Assume that weak existence and pathwise uniqueness hold for solutions starting at arbitrary fixed points. Then strong existence and uniqueness in law hold for every initial distribution. Furthermore, there exists a Borel measurable and universally predictable function F(x,w) such that any solution (X,B) satisfies X=F(X(0),B) a.s.
Since weak solutions (for a given initial distribution μ=δx ) might be defined on different probability spaces, then shouldn't the function F depend on the probability space?
I mean, suppose we have a given initial distribution μ=δx, assume two solutions (X,B) and (X′,B)exist on two different filtered probability spaces (Ω,F,Ft,P) and (Ω′,F′,Ft′,P′) such that X(0) and X′(0) are distributed as μ i.e.
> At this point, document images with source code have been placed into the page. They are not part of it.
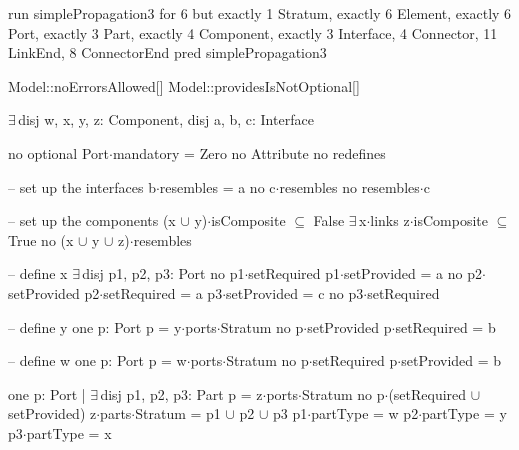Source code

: run simplePropagation3 for 6 but exactly 1 Stratum, exactly 6 Element, exactly 6 Port, exactly 3 Part, exactly 4 Component, exactly 3 Interface, 4 Connector, 11 LinkEnd, 8 ConnectorEnd
pred simplePropagation3
{
  Model::noErrorsAllowed[]
  Model::providesIsNotOptional[]

  $\exists\,$disj w, x, y, z: Component,
       disj a, b, c: Interface
  {
    no optional
    Port$\cdot$mandatory = Zero
    no Attribute
    no redefines
  
    -- set up the interfaces
    b$\cdot$resembles = a
    no c$\cdot$resembles
    no resembles$\cdot$c
  
    -- set up the components
    (x $\cup$ y)$\cdot$isComposite $\subseteq$ False
    $\exists\,$x$\cdot$links
    z$\cdot$isComposite $\subseteq$ True
    no (x $\cup$ y $\cup$ z)$\cdot$resembles
    
    -- define x
    $\exists\,$disj p1, p2, p3: Port
    {
      no p1$\cdot$setRequired
      p1$\cdot$setProvided = a
      no p2$\cdot$setProvided
      p2$\cdot$setRequired = a
      p3$\cdot$setProvided = c
      no p3$\cdot$setRequired
    }
    
    -- define y
    one p: Port
    {
      p = y$\cdot$ports$\cdot$Stratum
      no p$\cdot$setProvided
      p$\cdot$setRequired = b
    }
    
    -- define w
    one p: Port
    {
      p = w$\cdot$ports$\cdot$Stratum
      no p$\cdot$setRequired
      p$\cdot$setProvided = b
    }
    
    one p: Port | $\exists\,$disj p1, p2, p3: Part
    {
      p = z$\cdot$ports$\cdot$Stratum
      no p$\cdot$(setRequired $\cup$ setProvided)
      z$\cdot$parts$\cdot$Stratum = p1 $\cup$ p2 $\cup$ p3
      p1$\cdot$partType = w
      p2$\cdot$partType = y
      p3$\cdot$partType = x
    }
  }
}

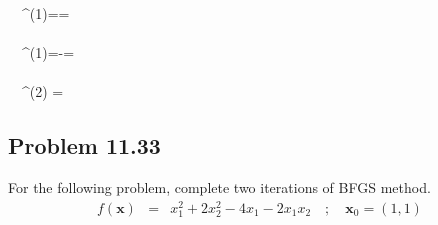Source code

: \documentclass[]{report}
\begin{document}
\begin{program}
\quad \quad \ \ ^{(1)}==\left[\begin{array}{cc}-0.0092&0.0849\\0.0849&-0.7836\end{array}\right]\\~  \\
\quad \quad \ \ ^{(1)}=-=\left[\begin{array}{cc}0.5888&-0.4210\\-0.4210 & 0.3010\end{array}\right]\\~  \\
\quad \quad \ \  ^{(2)} =\left[\begin{array}{cc}    1.4696 &   0.0439\\-0.7161& -0.0726\end{array}\right]
\end{program}
\subsection*{Problem 11.33}
For the following problem, complete two iterations of BFGS method.
\begin{eqnarray*}
f\left(\mathbf x\right)&=&x_1^2+2x_2^2-4x_1-2x_1x_2 \quad ; \quad \mathbf{x}_0=\left(1,1\right)
\end{eqnarray*}
\end{document}
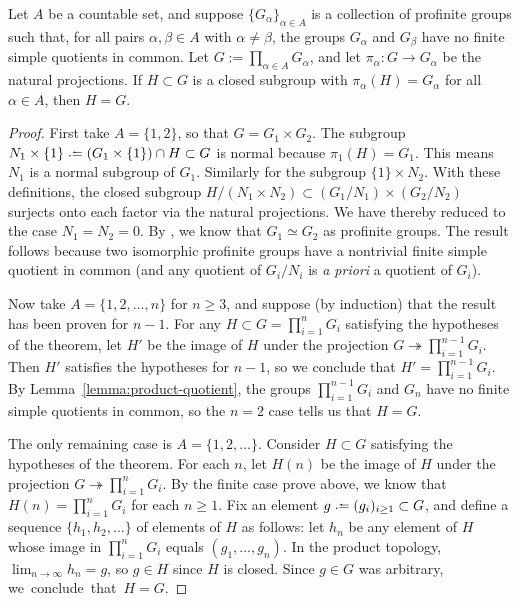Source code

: 	\begin{theorem} \label{theorem:goursat}
		Let $A$ be a countable set, and suppose $\{G_\alpha\}_{\alpha \in A}$ is a collection of profinite groups such that, for all pairs $\alpha, \beta \in A$ with $\alpha \neq \beta$, the groups $G_\alpha$ and $G_\beta$ have no finite simple quotients in common. Let $G := \prod_{\alpha \in A} G_\alpha$, and let $\pi_\alpha : G \to G_\alpha$ be the natural projections. If $H \subset G$ is a closed subgroup with $\pi_\alpha(H) = G_\alpha$ for all $\alpha \in A$, then $H = G$.
	\end{theorem}
	\begin{proof}
		First take $A = \{1, 2\}$, so that $G = G_1 \times G_2$. The subgroup
		\(
			N_1 \times \{1\} \defeq (G_1 \times \{1\}) \cap H \subset G
		\)
		is normal because $\pi_1(H) = G_1$. This means $N_1$ is a normal subgroup of $G_1$. Similarly for the subgroup $\{1\} \times N_2$. With these definitions, the closed subgroup
		\(
			H / (N_1 \times N_2) \subset (G_1 / N_1) \times (G_2 / N_2)
		\)
		surjects onto each factor via the natural projections. We have thereby reduced to the case $N_1 = N_2 = 0$. By \cite[Lemma 5.2.1]{ribbit}, we know that $G_1 \simeq G_2$ as profinite groups. The result follows because two isomorphic profinite groups have a nontrivial finite simple quotient in common (and any quotient of $G_i / N_i$ is \emph{a priori} a quotient of $G_i$).
		
		Now take $A = \{1, 2, \ldots, n\}$ for $n \ge 3$, and suppose (by induction) that the result has been proven for $n-1$. For any $H \subset G = \prod_{i=1}^n G_i$ satisfying the hypotheses of the theorem, let $H'$ be the image of $H$ under the projection $G \twoheadrightarrow \prod_{i=1}^{n-1} G_i$. Then $H'$ satisfies the hypotheses for $n-1$, so we conclude that $H' = \prod_{i=1}^{n-1} G_i$. By Lemma~\ref{lemma:product-quotient}, the groups $\prod_{i=1}^{n-1} G_i$ and $G_n$ have no finite simple quotients in common, so the $n = 2$ case tells us that $H = G$.
		
		The only remaining case is $A = \{1, 2, \ldots\}$. Consider $H \subset G$ satisfying the hypotheses of the theorem. For each $n$, let $H(n)$ be the image of $H$ under the projection $G \twoheadrightarrow \prod_{i=1}^{n} G_i$. By the finite case prove above, we know that $H(n) = \prod_{i=1}^n G_i$ for each $n \ge 1$. Fix an element $g \defeq (g_i)_{i \ge 1} \subset G$, and define a sequence $\{h_1, h_2, \ldots\}$ of elements of $H$ as follows: let $h_n$ be any element of $H$ whose image in $\prod_{i=1}^n G_i$ equals $(g_1, \ldots, g_n)$. In the product topology, $\lim_{n \rightarrow \infty} h_n = g$, so $g \in H$ since $H$ is closed. Since $g \in G$ was arbitrary, \mbox{we conclude that $H = G$.}
	\end{proof}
X(0)=X′(0)=x∈R^d. (This is not incompatible with the pathwise uniqueness since the solutions are defined in different probability spaces).
Hence the solutions should by the previous theorem be X=F(x,B)=X′ a.s. but this two solutions live in different probability spaces!
Am I missing something?
At this point my question reduces to, given a Brownian motion and an initial value, does this suffice to determine the underlying probability space unambiguously?
Thanks in advance.